Tell us what you do and why you do it.
I am an artist and loom weaver based in Tairua, where I make commissioned textiles and artworks for exhibitions. My works respond to issues that affect contemporary society.
When did you start weaving and why?
In 2018 I started weaving with a loom I found on Trade Me. Initially I just wanted to try out a new craft form and got hooked. Currently I have four different looms, all of which were made here in Aotearoa and I think that shows how prevalent weaving used to be.
You have an exhibition at Masterworks coming up, what are you showing?
The exhibition “redwhiteblue” focusses on the mass-produced “Hong Kong shopper” bag. It follows a previous project I did with my mum Doris Tsui that replicated the bag pattern with cross-stitching. This time, I wanted to look at the possibilities of abstracting and redesigning it. There are woven bag forms, beaded necklaces, drawings on graph paper, and a set of framed beaded and woven pieces.

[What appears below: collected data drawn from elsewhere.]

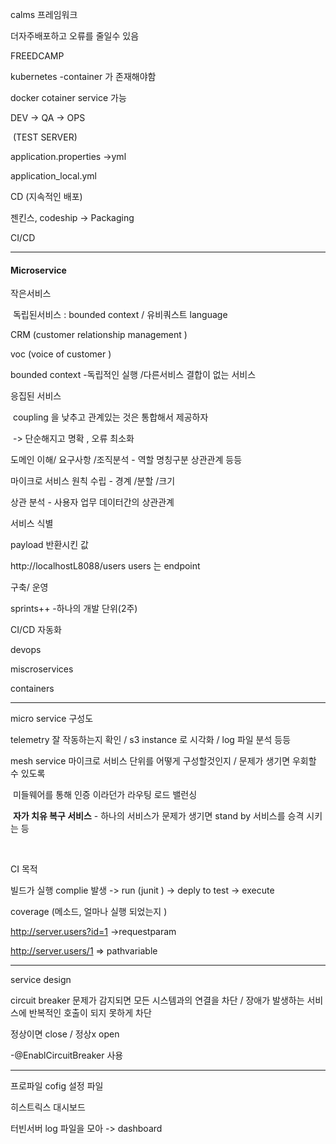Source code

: calms 프레임워크

더자주배포하고 오류를 줄일수 있음



FREEDCAMP



kubernetes -container 가 존재해야함

docker cotainer service 가능



DEV 	->	QA 	->	OPS

​			(TEST SERVER) 

 application.properties ->yml

application_local.yml



CD (지속적인 배포)

젠킨스, codeship -> Packaging 

CI/CD 

---

#### Microservice

작은서비스 	

​	독립된서비스 : bounded context / 유비쿼스트 language

CRM (customer relationship management )

voc (voice of customer )

 bounded context -독립적인 실행 /다른서비스 결합이 없는 서비스

응집된 서비스 

​	coupling 을 낮추고 관계있는 것은 통합해서 제공하자

​	-> 단순해지고 명확 , 오류 최소화



도메인 이해/ 요구사항 /조직분석 - 역할 명칭구분 상관관계 등등

마이크로 서비스 원칙 수립  - 경계 /분할 /크기



상관 분석 - 사용자 업무 데이터간의 상관관계

서비스 식별 



payload 반환시킨 값 

http://localhostL8088/users users 는 endpoint

구축/ 운영 

sprints++ -하나의 개발 단위(2주)

 

CI/CD  자동화

devops

miscroservices 

containers

---

micro service 구성도

telemetry 잘 작동하는지 확인 / s3 instance 로 시각화 / log 파일 분석 등등 

mesh service  마이크로 서비스 단위를 어떻게 구성할것인지 / 문제가 생기면 우회할 수 있도록

​	미들웨어를 통해 인증 이라던가 라우팅 로드 밸런싱 

​	**자가 치유 복구 서비스** - 하나의 서비스가 문제가 생기면 stand by 서비스를 승격 시키는 등

​    

CI 목적 

빌드가 실행 complie 발생 ->  run (junit ) -> deply to test -> execute

coverage (메소드, 얼마나 실행 되었는지 ) 



http://server.users?id=1 ->requestparam

http://server.users/1 => pathvariable

---

service design

circuit breaker  문제가 감지되면 모든 시스템과의  연결을 차단 / 장애가 발생하는 서비스에 반복적인 호출이 되지 못하게 차단

정상이면 close / 정상x open

-@EnablCircuitBreaker 사용 

---

프로파일 cofig 설정 파일 

히스트릭스 대시보드 

터빈서버 log 파일을 모아 -> dashboard 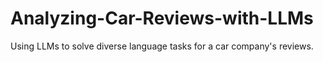 # Analyzing-Car-Reviews-with-LLMs
Using LLMs to solve diverse language tasks for a car company's reviews.
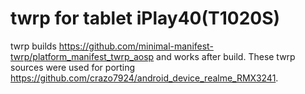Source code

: # twrp for tablet iPlay40(T1020S)
twrp builds https://github.com/minimal-manifest-twrp/platform_manifest_twrp_aosp and works after build.
These twrp sources were used for porting https://github.com/crazo7924/android_device_realme_RMX3241.
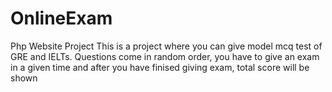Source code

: # OnlineExam
Php Website Project
This is a project where you can give model mcq test of GRE and IELTs. Questions come in random order, you have to give an exam in a given time and after you have finised giving exam, total score will be shown
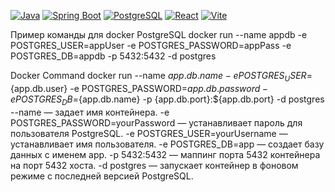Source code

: [![Java](https://img.shields.io/badge/Java-17-blue.svg)](https://www.oracle.com/java/)
[![Spring Boot](https://img.shields.io/badge/Spring%20Boot-3.x-green.svg)](https://spring.io/projects/spring-boot)
[![PostgreSQL](https://img.shields.io/badge/PostgreSQL-13-blue.svg)](https://www.postgresql.org/)
[![React](https://img.shields.io/badge/React-18-blue.svg)](https://reactjs.org/)
[![Vite](https://img.shields.io/badge/Vite-4.0.0-yellow.svg)](https://vitejs.dev/)


Пример команды для docker PostgreSQL
 docker run --name appdb -e POSTGRES_USER=appUser -e POSTGRES_PASSWORD=appPass -e POSTGRES_DB=appdb -p 5432:5432 -d postgres

 Docker Command
 docker run --name ${app.db.name} -e POSTGRES_USER=${app.db.user} -e POSTGRES_PASSWORD=${app.db.password} -e POSTGRES_DB=${app.db.name} -p {app.db.port}:${app.db.port} -d postgres
  --name — задает имя контейнера.
  -e POSTGRES_PASSWORD=yourPassword — устанавливает пароль для пользователя PostgreSQL.
  -e POSTGRES_USER=yourUsername — устанавливает имя пользователя.
  -e POSTGRES_DB=app — создает базу данных с именем app.
  -p 5432:5432 — маппинг порта 5432 контейнера на порт 5432 хоста.
  -d postgres — запускает контейнер в фоновом режиме с последней версией PostgreSQL.
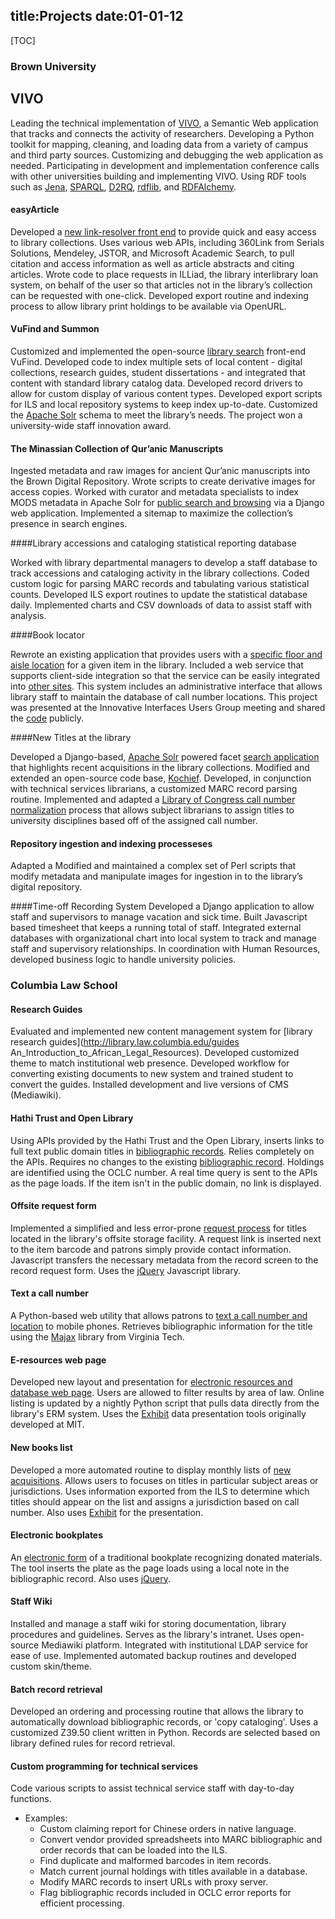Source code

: title:Projects
date:01-01-12
----
[TOC]

### Brown University
## VIVO

Leading the technical implementation of [VIVO](http://vivoweb.org/), a Semantic Web application that tracks and connects the activity of researchers.  Developing a Python toolkit for mapping, cleaning, and loading data from a variety of campus and third party sources.  Customizing and debugging the web application as needed.  Participating in development and implementation conference calls with other universities building and implementing VIVO.  Using RDF tools such as [Jena](http://jena.apache.org/), [SPARQL](http://en.wikipedia.org/wiki/SPARQL), [D2RQ](http://d2rq.org/), [rdflib](http://rdflib.readthedocs.org/en/latest/index.html), and [RDFAlchemy](https://rdfalchemy.readthedocs.org/en/latest/). 

#### easyArticle

Developed a [new link-resolver front end](http://library.brown.edu/easyarticle/get/eaT/) to provide quick and easy access to library collections.  Uses various web APIs, including 360Link from Serials Solutions, Mendeley, JSTOR, and Microsoft Academic Search, to pull citation and access information as well as article abstracts and citing articles.  Wrote code to place requests in ILLiad, the library interlibrary loan system, on behalf of the user so that articles not in the library’s collection can be requested with one-click.  Developed export routine and indexing process to allow library print holdings to be available via OpenURL.  

#### VuFind and Summon

Customized and implemented the open-source [library search](http://library.brown.edu/) front-end VuFind.  Developed code to index multiple sets of local content - digital collections, research guides, student dissertations - and integrated that content with standard library catalog data.  Developed record drivers to allow for custom display of various content types.  Developed export scripts for ILS and local repository systems to keep index up-to-date.  Customized the [Apache Solr](http://lucene.apache.org/solr/) schema to meet the library’s needs.  The project won a university-wide staff innovation award.  

#### The Minassian Collection of Qur’anic Manuscripts

Ingested metadata and raw images for ancient Qur’anic manuscripts into the Brown Digital Repository.  Wrote scripts to create derivative images for access copies.  Worked with curator and metadata specialists to index MODS metadata in Apache Solr for [public search and browsing](http://library.brown.edu/cds/projects/quran) via a Django web application.  Implemented a sitemap to maximize the collection’s presence in search engines. 

####Library accessions and cataloging statistical reporting database

Worked with library departmental managers to develop a staff database to track accessions and cataloging activity in the library collections.  Coded custom logic for parsing MARC records and tabulating various statistical counts.  Developed ILS export routines to update the statistical database daily.  Implemented charts and CSV downloads of data to assist staff with analysis.  

####Book locator

Rewrote an existing application that provides users with a [specific floor and aisle location](http://library.brown.edu/find/Record/b5863423) for a given item in the library.  Included a web service that supports client-side integration so that the service can be easily integrated into [other sites](http://library.brown.edu/easyarticle/borrow/get/BRj/).  This system includes an administrative interface that allows library staff to maintain the database of call number locations.  This project was presented at the Innovative Interfaces Users Group meeting and shared the [code](https://bitbucket.org/bul/book-locator/overview) publicly.  

####New Titles at the library

Developed a Django-based, [Apache Solr](http://lucene.apache.org/solr/) powered facet [search application](http://library.brown.edu/titles) that highlights recent acquisitions in the library collections.  Modified and extended an open-source code base, [Kochief](http://code.google.com/p/kochief/).  Developed, in conjunction with technical services librarians, a customized MARC record parsing routine.  Implemented and adapted a [Library of Congress call number normalization](https://github.com/mjgiarlo/library-callnumber-lc) process that allows subject librarians to assign titles to university disciplines based off of the assigned call number.  

#### Repository ingestion and indexing processeses
Adapted a Modified and maintained a complex set of Perl scripts that modify metadata and manipulate images for ingestion in to the library’s digital repository.   

####Time-off Recording System
Developed a Django application to allow staff and supervisors to manage vacation and sick time.  Built Javascript based timesheet that keeps a running total of staff.  Integrated external databases with organizational chart into local system to track and manage staff and supervisory relationships.  In coordination with Human Resources, developed business logic to handle university policies.  

### Columbia Law School
#### Research Guides
Evaluated and implemented new content management system for [library research guides](http://library.law.columbia.edu/guides An_Introduction_to_African_Legal_Resources).  Developed customized theme to match institutional web presence.  Developed workflow for converting existing documents to new system and trained student to convert the guides.  Installed development and live versions of CMS (Mediawiki). 

#### Hathi Trust and Open Library
Using APIs provided by the Hathi Trust and the Open Library, inserts 
links to full text public domain titles in [bibliographic records](http://pegasus.law.columbia.edu/record=b428691).  Relies completely on the APIs.  Requires no changes to the existing [bibliographic record](http://pegasus.law.columbia.edu/record=b309402).  Holdings are identified using the OCLC number.  A real time query is sent to the APIs as the page loads.  If the item isn't in the public domain, no link is displayed.  

#### Offsite request form
Implemented a simplified and less error-prone [request process](http://pegasus.law.columbia.edu/record=b609702) for titles located in the library's offsite storage facility.  A request link is inserted next to the item barcode and patrons simply provide contact information.  Javascript transfers the necessary metadata from the record screen to the record request form.  Uses the [jQuery](http://jquery.com/) Javascript library.

#### Text a call number
A Python-based web utility that allows patrons to [text a call number and location](http://pegasus.law.columbia.edu/record=b480398) to mobile phones.  Retrieves bibliographic information for the title using the [Majax](http://code.google.com/p/majax2/) library from Virginia Tech.  

#### E-resources web page
Developed new layout and presentation for [electronic resources and database web page](http://library.law.columbia.edu/eresources/).  Users are allowed to filter results by area of law.  Online listing is updated by a nightly Python script that pulls data directly from the library's ERM system.  Uses the [Exhibit](http://simile-widgets.org/exhibit/) data presentation tools originally developed at MIT.

#### New books list
Developed a more automated routine to display monthly lists of [new acquisitions](http://library.law.columbia.edu/newbooks/april2010.html).
Allows users to focuses on titles in particular subject areas or jurisdictions. 
Uses information exported from the ILS to determine which titles should appear on the list and assigns a jurisdiction based on call number.  Also uses [Exhibit](http://simile-widgets.org/exhibit/) for the presentation.

#### Electronic bookplates
An [electronic form](http://pegasus.law.columbia.edu/record=b730730) of a traditional bookplate recognizing donated materials.  The tool inserts the plate as the page loads using a local note in the bibliographic record.  Also uses [jQuery](http://jquery.com/).
	
#### Staff Wiki
Installed and manage a staff wiki for storing documentation, library procedures and guidelines.  Serves as the library's intranet.  Uses open-source Mediawiki platform.  Integrated with institutional LDAP service for ease of use.  Implemented automated backup routines and developed custom skin/theme.
	
#### Batch record retrieval
Developed an ordering and processing routine that allows the library to automatically download bibliographic records, or 'copy cataloging'.  Uses a customized Z39.50 client written in Python.  Records are selected based
on library defined rules for record retrieval.

#### Custom programming for technical services
Code various scripts to assist technical service staff with day-to-day functions.

- Examples: 
	- Custom claiming report for Chinese orders in native language.
	- Convert vendor provided spreadsheets into MARC bibliographic and order records that can be loaded into the ILS. 
	- Find duplicate and malformed barcodes in item records.
	- Match current journal holdings with titles available in a database.
	- Modify MARC records to insert URLs with proxy server.
	- Flag bibliographic records included in OCLC error reports for efficient processing.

We love the political slants to your work.
While I think art is meaningful in itself, I tend to “weave” contemporary issues into my work as a way to help make sense of them and portray them visually. I’ve woven child poverty rates into a set of tableware and United Nations women’s inequality statistics into wall hangings. The “Hong Kong shopper” bag is a loaded object, which comes with various derogatory names. These bags are a common sight in airports and at borders where they represent migration, both voluntary and involuntary.
You often weave using out-of-stock or discontinued lines.
Working sustainably is important so I like to source locally produced, recycled, deadstock or non-synthetic materials where possible.